Since he had known metastatic melanoma and his brain MRI appearance was alarming, potentially so for metastatic disease, a neurosurgical consultant did recommend a brain biopsy. His clinical status was not extreme and his brain MRI appearance greatly favored MS with the majority of lesions (83%) showing the central vein sign (a new finding further supporting MS rather than malignancy, especially when >40% of lesions show central veins). 6 CSF analysis did not show any evidence of melanoma. A 3-day course of 1000 mg intravenous MP improved his clinical status and nearly all of the contrast-enhancing lesions resolved.

The occurrence of a malignant melanoma following a 33-month treatment course of fingolimod may be relevant. Several previous case reports7-10 and one case series 11 demonstrate a higher-than-expected incidence of melanoma while on fingolimod, the latter of which showed statistical significance compared with the expected incidence. Although we attribute the melanoma in part to fingolimod treatment, this rationale is based purely on prior published associations. There is a possibility of a coincidental occurrence due to excess ultraviolet exposure (long distance runner) and positive family history of melanoma, or, less likely, a potential relationship with DMF which the patient was on for 4 months prior to the melanoma presentation and DMF. Additionally, there are no reports of melanoma occurring during the DMF phase III clinical trials DEFINE 12 or CONFIRM. 13 This stands in contrast to 3 melanomas occurring in the fingolimod phase III TRANSFORMS trial 14 with none in the placebo arm (0.4%, relative risk = 3.6, P > .05). The phase III FREEDOMS I and II trials15,16 show similar or no melanoma incidence in both the treatment and control arms. Of note, both fingolimod and DMF show antineoplastic properties in both murine and in vitro melanoma models (DMF17,18; fingolimod 19 ). Although increased vigilance and regular skin checks for patients taking fingolimod treatment for MS may be recommended in this case, a superficial primary melanoma was not observed.

The combination of BRAF/MEK inhibitory treatment has been life saving for many people. But the activation of prior MS is also a significant adverse event and represents a risk which should be accounted for in risk/benefit medical decision making. In this case, DMF was insufficient to control disease activity; whereas B-cell depletion therapy has been successful in preventing further MS relapses. In over 3 years of clinical follow-up, there has been no recurrence of melanoma or MS inflammatory disease activity.

Conclusions

We recommend vigilance prior to starting kinase inhibitor therapy for melanoma in patients with relapsing MS, as it was associated here with a significant inflammatory exacerbation. The clinical appearance and careful analysis of MRI, including the use of the central vein sign, may be informative to differentiate MS exacerbation from metastatic melanoma.

Acknowledgments

The authors appreciate the assistance and cooperation of Dr Michael Halstead in the preparation of this article.

Footnotes

Authors’ Note: The datasets and images used and analyzed for the case report are included in this published article. The datasets generated and/or analyzed during the current study are not publicly available due institutional privacy regulations of patients medical records data but are available from the corresponding author on reasonable request.

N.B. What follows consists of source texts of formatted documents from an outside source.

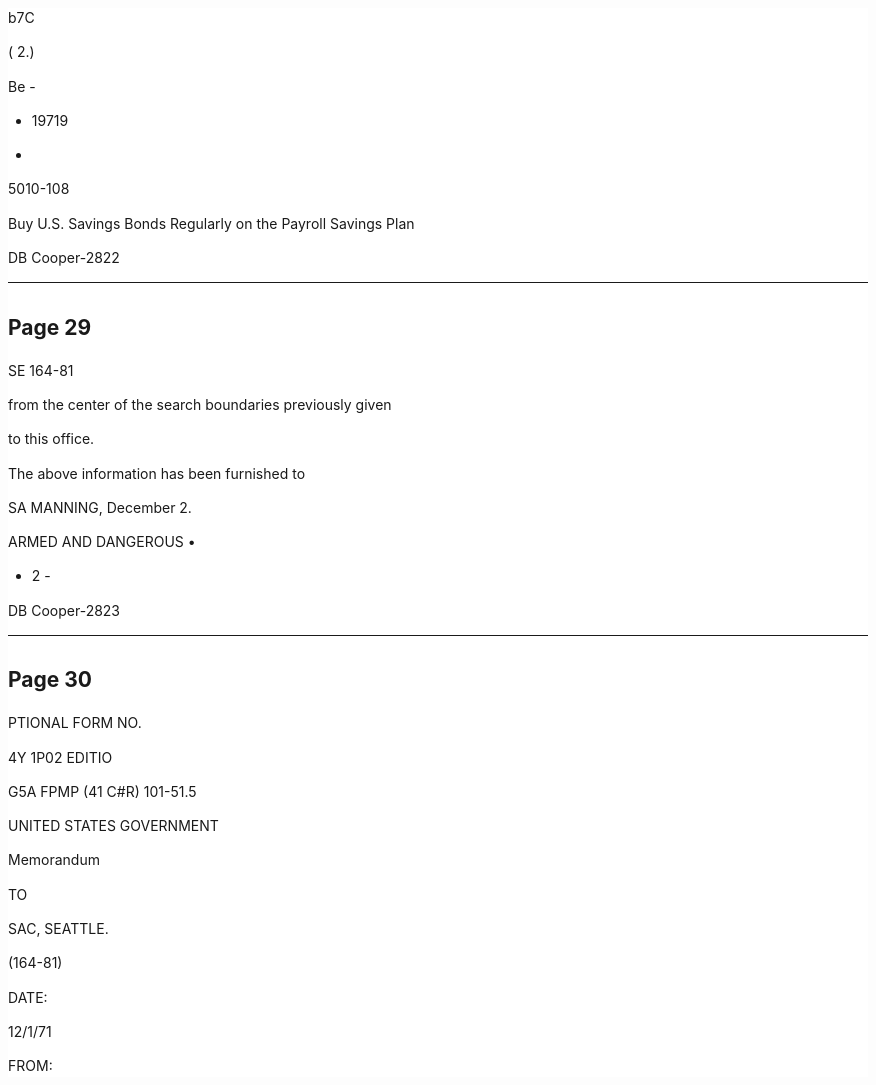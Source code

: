 b7C

( 2.)

Be -

* 19719

-

5010-108

Buy U.S. Savings Bonds Regularly on the Payroll Savings Plan

DB Cooper-2822

---

## Page 29

SE 164-81

from the center of the search boundaries previously given

to this office.

The above information has been furnished to

SA MANNING, December 2.

ARMED AND DANGEROUS •

- 2 -

DB Cooper-2823

---

## Page 30

PTIONAL FORM NO.

4Y 1P02 EDITIO

G5A FPMP (41 C#R) 101-51.5

UNITED STATES GOVERNMENT

Memorandum

TO

SAC, SEATTLE.

(164-81)

DATE:

12/1/71

FROM:
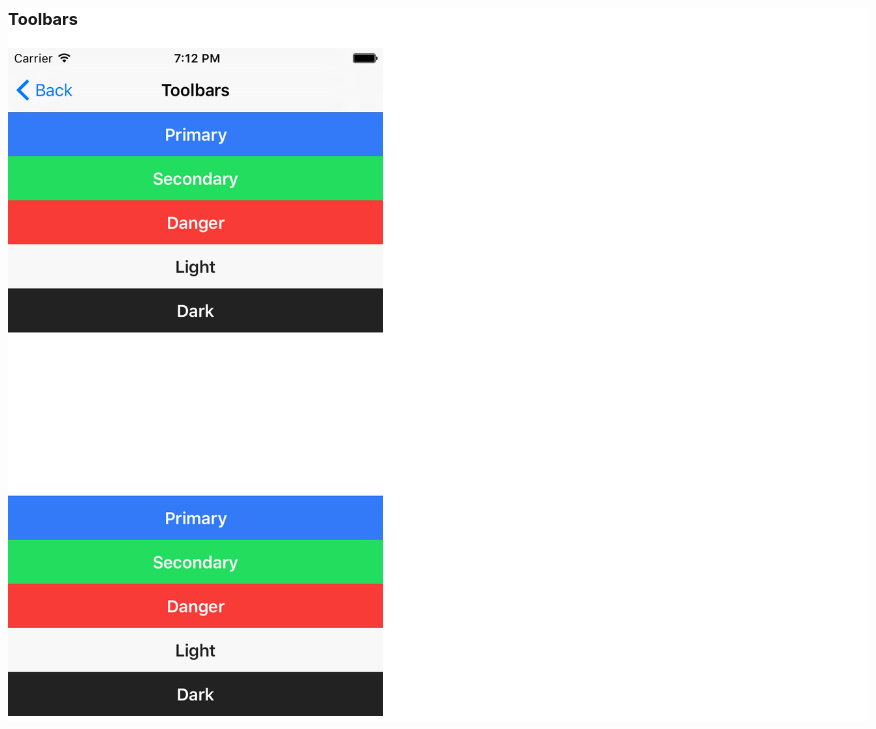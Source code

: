 ### Toolbars

<img src="/kitchen-sink/screenshots/toolbars.png?raw=true" width="375" height="auto" alt="Toolbars">
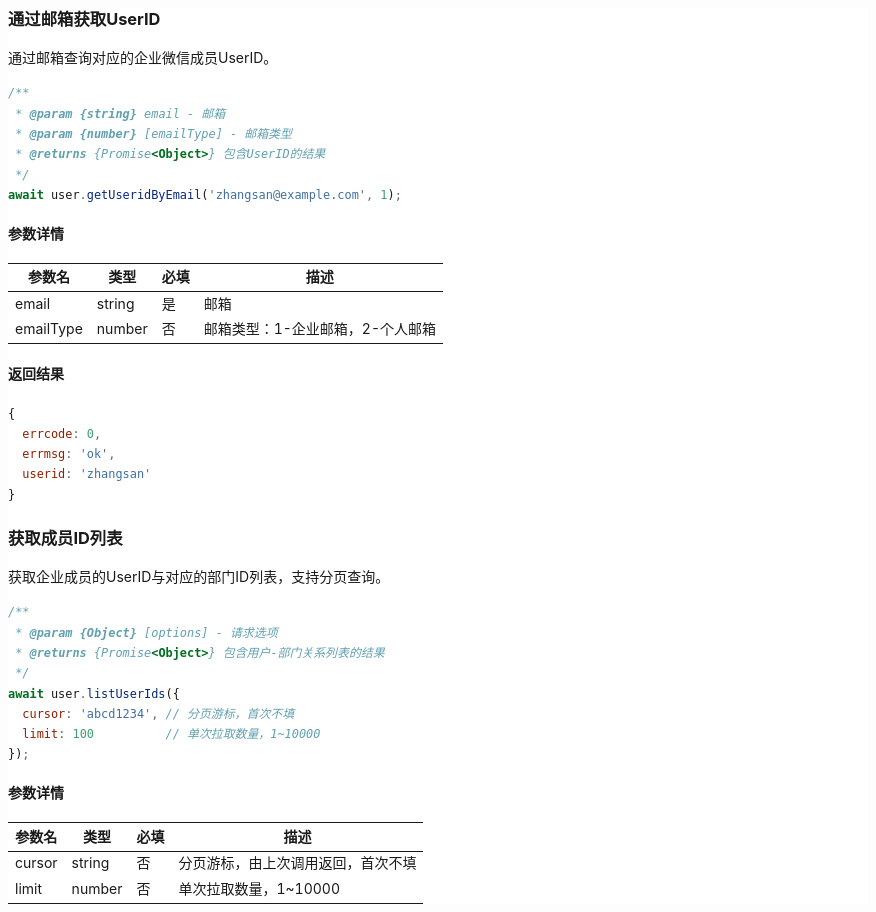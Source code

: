 ### 通过邮箱获取UserID

通过邮箱查询对应的企业微信成员UserID。

```javascript
/**
 * @param {string} email - 邮箱
 * @param {number} [emailType] - 邮箱类型
 * @returns {Promise<Object>} 包含UserID的结果
 */
await user.getUseridByEmail('zhangsan@example.com', 1);
```

#### 参数详情

| 参数名    | 类型   | 必填 | 描述                         |
| --------- | ------ | ---- | ---------------------------- |
| email     | string | 是   | 邮箱                         |
| emailType | number | 否   | 邮箱类型：1-企业邮箱，2-个人邮箱 |

#### 返回结果

```javascript
{
  errcode: 0,
  errmsg: 'ok',
  userid: 'zhangsan'
}
```

### 获取成员ID列表

获取企业成员的UserID与对应的部门ID列表，支持分页查询。

```javascript
/**
 * @param {Object} [options] - 请求选项
 * @returns {Promise<Object>} 包含用户-部门关系列表的结果
 */
await user.listUserIds({
  cursor: 'abcd1234', // 分页游标，首次不填
  limit: 100          // 单次拉取数量，1~10000
});
```

#### 参数详情

| 参数名 | 类型   | 必填 | 描述                             |
| ------ | ------ | ---- | -------------------------------- |
| cursor | string | 否   | 分页游标，由上次调用返回，首次不填 |
| limit  | number | 否   | 单次拉取数量，1~10000            |
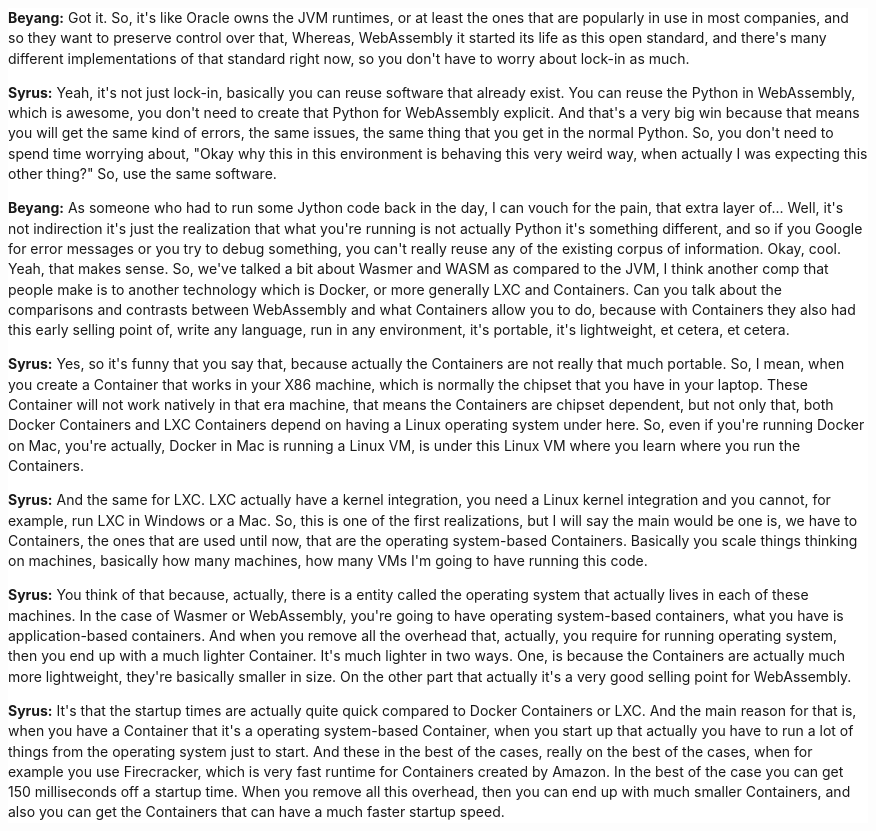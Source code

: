 **Beyang:**
Got it. So, it's like Oracle owns the JVM runtimes, or at least the ones that are popularly in use in most companies, and so they want to preserve control over that, Whereas, WebAssembly it started its life as this open standard, and there's many different implementations of that standard right now, so you don't have to worry about lock-in as much.

**Syrus:**
Yeah, it's not just lock-in, basically you can reuse software that already exist. You can reuse the Python in WebAssembly, which is awesome, you don't need to create that Python for WebAssembly explicit. And that's a very big win because that means you will get the same kind of errors, the same issues, the same thing that you get in the normal Python. So, you don't need to spend time worrying about, "Okay why this in this environment is behaving this very weird way, when actually I was expecting this other thing?" So, use the same software.

**Beyang:**
As someone who had to run some Jython code back in the day, I can vouch for the pain, that extra layer of... Well, it's not indirection it's just the realization that what you're running is not actually Python it's something different, and so if you Google for error messages or you try to debug something, you can't really reuse any of the existing corpus of information. Okay, cool. Yeah, that makes sense. So, we've talked a bit about Wasmer and WASM as compared to the JVM, I think another comp that people make is to another technology which is Docker, or more generally LXC and Containers. Can you talk about the comparisons and contrasts between WebAssembly and what Containers allow you to do, because with Containers they also had this early selling point of, write any language, run in any environment, it's portable, it's lightweight, et cetera, et cetera.

**Syrus:**
Yes, so it's funny that you say that, because actually the Containers are not really that much portable. So, I mean, when you create a Container that works in your X86 machine, which is normally the chipset that you have in your laptop. These Container will not work natively in that era machine, that means the Containers are chipset dependent, but not only that, both Docker Containers and LXC Containers depend on having a Linux operating system under here. So, even if you're running Docker on Mac, you're actually, Docker in Mac is running a Linux VM, is under this Linux VM where you learn where you run the Containers.

**Syrus:**
And the same for LXC. LXC actually have a kernel integration, you need a Linux kernel integration and you cannot, for example, run LXC in Windows or a Mac. So, this is one of the first realizations, but I will say the main would be one is, we have to Containers, the ones that are used until now, that are the operating system-based Containers. Basically you scale things thinking on machines, basically how many machines, how many VMs I'm going to have running this code.

**Syrus:**
You think of that because, actually, there is a entity called the operating system that actually lives in each of these machines. In the case of Wasmer or WebAssembly, you're going to have operating system-based containers, what you have is application-based containers. And when you remove all the overhead that, actually, you require for running operating system, then you end up with a much lighter Container. It's much lighter in two ways. One, is because the Containers are actually much more lightweight, they're basically smaller in size. On the other part that actually it's a very good selling point for WebAssembly.

**Syrus:**
It's that the startup times are actually quite quick compared to Docker Containers or LXC. And the main reason for that is, when you have a Container that it's a operating system-based Container, when you start up that actually you have to run a lot of things from the operating system just to start. And these in the best of the cases, really on the best of the cases, when for example you use Firecracker, which is very fast runtime for Containers created by Amazon. In the best of the case you can get 150 milliseconds off a startup time. When you remove all this overhead, then you can end up with much smaller Containers, and also you can get the Containers that can have a much faster startup speed.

Author Contributions: CCH, RH, ST, JT, and KRE contributed to the conception, design, analysis and interpretation of findings, and writing of the case report. RS, MR, and VK were responsible for literature search and data collection.

Declaration of Conflicting Interests: The author(s) declared no potential conflicts of interest with respect to the research, authorship, and/or publication of this article.

Funding: The author(s) disclosed receipt of the following financial support for the research, authorship, and/or publication of this article: This article was supported by a generous grant from InfoEd Global to the MS Knowledge Foundation, a 501(c)(3) in support of this work.

Ethics Approval: Our institution does not require ethical approval for reporting individual cases or case series.

Informed Consent: Written informed consent was obtained from the patient for his anonymized information and/or clinical images to be published in this article.